Friday, February 4, 2011

Mathew Barney "Cremaster 4: The Isle of Man" 1995



Raging sounds of motor engines, testicle muscles, racy costumes, and sexual body fluids are among most of the prominent masculine elements Mathew Barney elegantly packs into his fantasy world created in the Cremaster Cycle. This video excerpt is from Cremaster 4: The Isle of Man and was the first series out of the total five which was released in 1994. The Cremaster Cycle is about the creation process. What may be observed by these films, are that they explore the continuous fluctuation of muscles and especially the key moments of growth that happens before and after the muscles and restrained and released. For this reason, it is helpful to know that the cremaster is the muscle that is suspended to the testicles. In addition, this muscle contracts with stimuli such as cold and fear. Moreover, there is a strategic time in the womb when a baby’s genitals will either ascend or develop to determine its gender. Similarly, this time occurs in teenage goats, which explains the metaphorical work that Barney draws heavily on to communicate ideas of sexual ambiguity, identity, and the body’s transformation potential.

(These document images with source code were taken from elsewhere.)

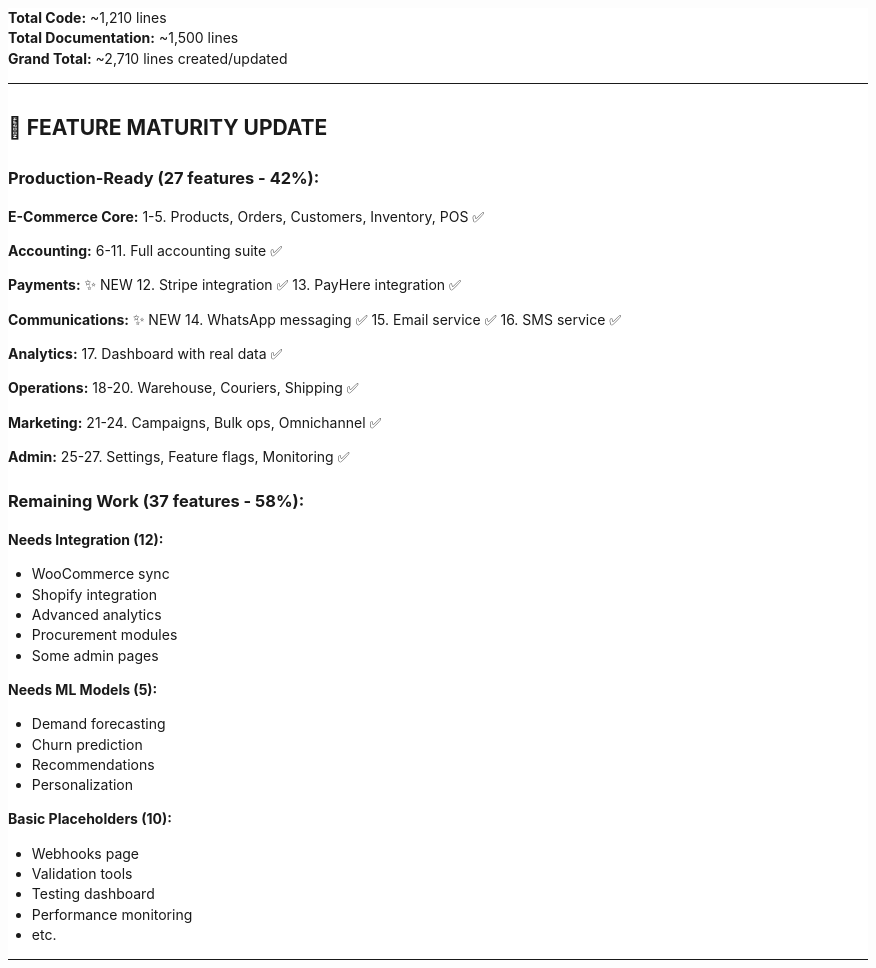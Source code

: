 **Total Code:** ~1,210 lines  
**Total Documentation:** ~1,500 lines  
**Grand Total:** ~2,710 lines created/updated

---

## 🎯 FEATURE MATURITY UPDATE

### **Production-Ready (27 features - 42%):**

**E-Commerce Core:**
1-5. Products, Orders, Customers, Inventory, POS ✅

**Accounting:**
6-11. Full accounting suite ✅

**Payments:** ✨ NEW
12. Stripe integration ✅
13. PayHere integration ✅

**Communications:** ✨ NEW
14. WhatsApp messaging ✅
15. Email service ✅
16. SMS service ✅

**Analytics:**
17. Dashboard with real data ✅

**Operations:**
18-20. Warehouse, Couriers, Shipping ✅

**Marketing:**
21-24. Campaigns, Bulk ops, Omnichannel ✅

**Admin:**
25-27. Settings, Feature flags, Monitoring ✅

### **Remaining Work (37 features - 58%):**

**Needs Integration (12):**
- WooCommerce sync
- Shopify integration
- Advanced analytics
- Procurement modules
- Some admin pages

**Needs ML Models (5):**
- Demand forecasting
- Churn prediction
- Recommendations
- Personalization

**Basic Placeholders (10):**
- Webhooks page
- Validation tools
- Testing dashboard
- Performance monitoring
- etc.

---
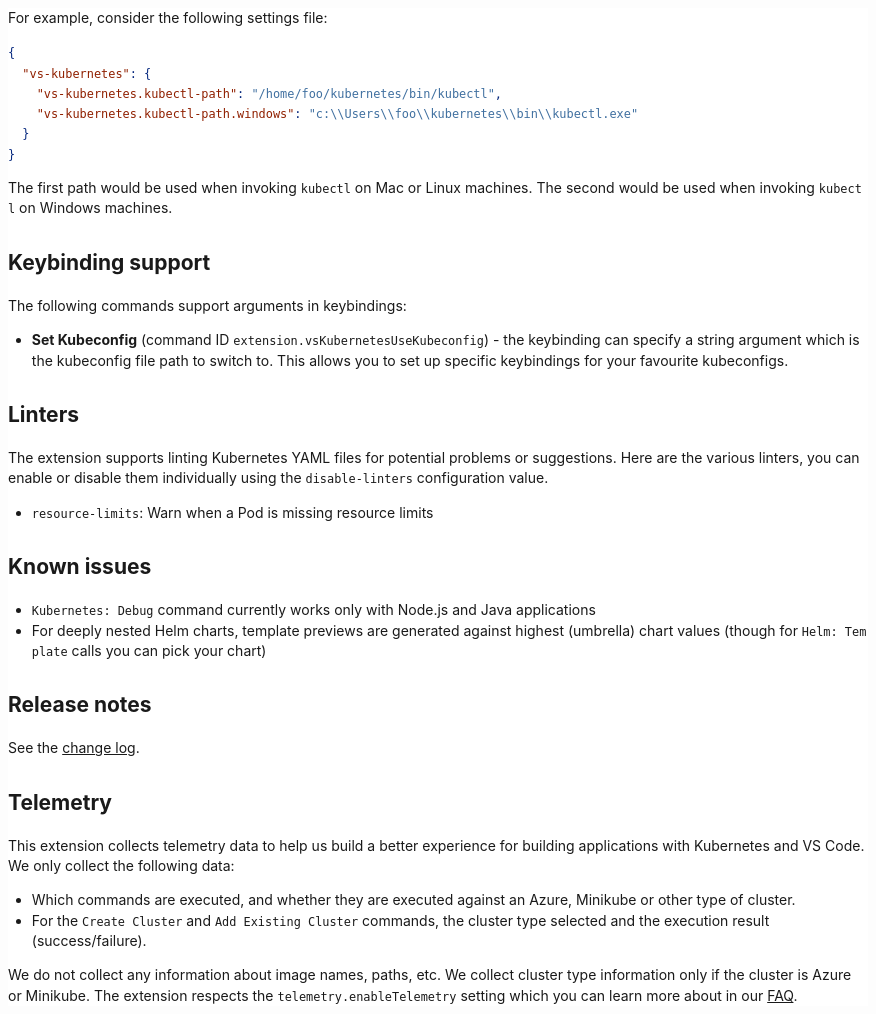 For example, consider the following settings file:

```json
{
  "vs-kubernetes": {
    "vs-kubernetes.kubectl-path": "/home/foo/kubernetes/bin/kubectl",
    "vs-kubernetes.kubectl-path.windows": "c:\\Users\\foo\\kubernetes\\bin\\kubectl.exe"
  }
}
```

The first path would be used when invoking `kubectl` on Mac or Linux machines.  The second would be used when invoking `kubectl` on Windows machines.

## Keybinding support

The following commands support arguments in keybindings:

  * **Set Kubeconfig** (command ID `extension.vsKubernetesUseKubeconfig`) - the keybinding can specify a string argument which is the kubeconfig file path to switch to.  This allows you to set up specific keybindings for your favourite kubeconfigs.

## Linters
The extension supports linting Kubernetes YAML files for potential problems or suggestions.
Here are the various linters, you can enable or disable them individually using the `disable-linters` configuration value.
  * `resource-limits`: Warn when a Pod is missing resource limits

## Known issues

  * `Kubernetes: Debug` command currently works only with Node.js and Java applications
  * For deeply nested Helm charts, template previews are generated against highest (umbrella) chart values (though for `Helm: Template` calls you can pick your chart)

## Release notes

See the [change log](CHANGELOG.md).

## Telemetry

This extension collects telemetry data to help us build a better experience for building applications with Kubernetes and VS Code. We only collect the following data:

* Which commands are executed, and whether they are executed against an Azure, Minikube or other type of cluster.
* For the `Create Cluster` and `Add Existing Cluster` commands, the cluster type selected and the execution result (success/failure).

We do not collect any information about image names, paths, etc. We collect cluster type information only if the cluster is Azure or Minikube. The extension respects the `telemetry.enableTelemetry` setting which you can learn more about in our [FAQ](https://code.visualstudio.com/docs/supporting/faq#_how-to-disable-telemetry-reporting).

Barney is an American artist who graduated from Yale, training in sculpture, photography, drawing and film. His mastery of these arts is clearly apparent in his quality presentation films, where he stars himself as the main figure in film. As can be seen in Cremaster 4: The Isle of Man, Barney is the goat-like satyr in orange hair, ears and a blazing white suit appearing symbolically in the state of gender ambiguity. He tap-dances until he creates a hole in a pier floor, falls through, is submerged in the ocean, pushes his body through a tube filled with slimy vaseline, and finally finds himself sitting in the grass with whimsical creatures. Throughout these scenes, we hear and see clips of motorbikes. The video then ends just before two motorists are about to ram into each other.

Commenting on his work, the artist remarked to the critic Roberta Smith in 1997: “I want to get at the moment of freedom between things, between formlessness and form, which is the exciting moment, the moment of conflict. The goal of the work isn’t about something being fulfilled but about setting out to find perfect symmetry, true equilibrium. I think of it as a tragic goal; the pursuit of it is what the narratives into the videos are based on.” According to our college textbook on contemporary artists, “Mathew Barney’s art simply bewildered many older viewers, even while ravishing them with beauty. It also bewitched younger ones, who seemed quite effortlessly to find the works mysterious but meaningful…” Also, critic Michael Kimmelman proclaimed that Cremaster, “…gives us an inspired benchmark of ambition, scope, and forthright provocation for art in the new century.”

Although many viewers are taken aback by the horrific things Barney chooses to film, they may challenge themselves to look beyond what the images convey, and deeper into the rich meaning and metaphorical issues that are very much a reality of our humanity and experience. As Barney himself stated, “I don’t think my work is so strange. It’s just a matter of having the discipline to go the whole way with an idea, to stretch it as far as it can go.”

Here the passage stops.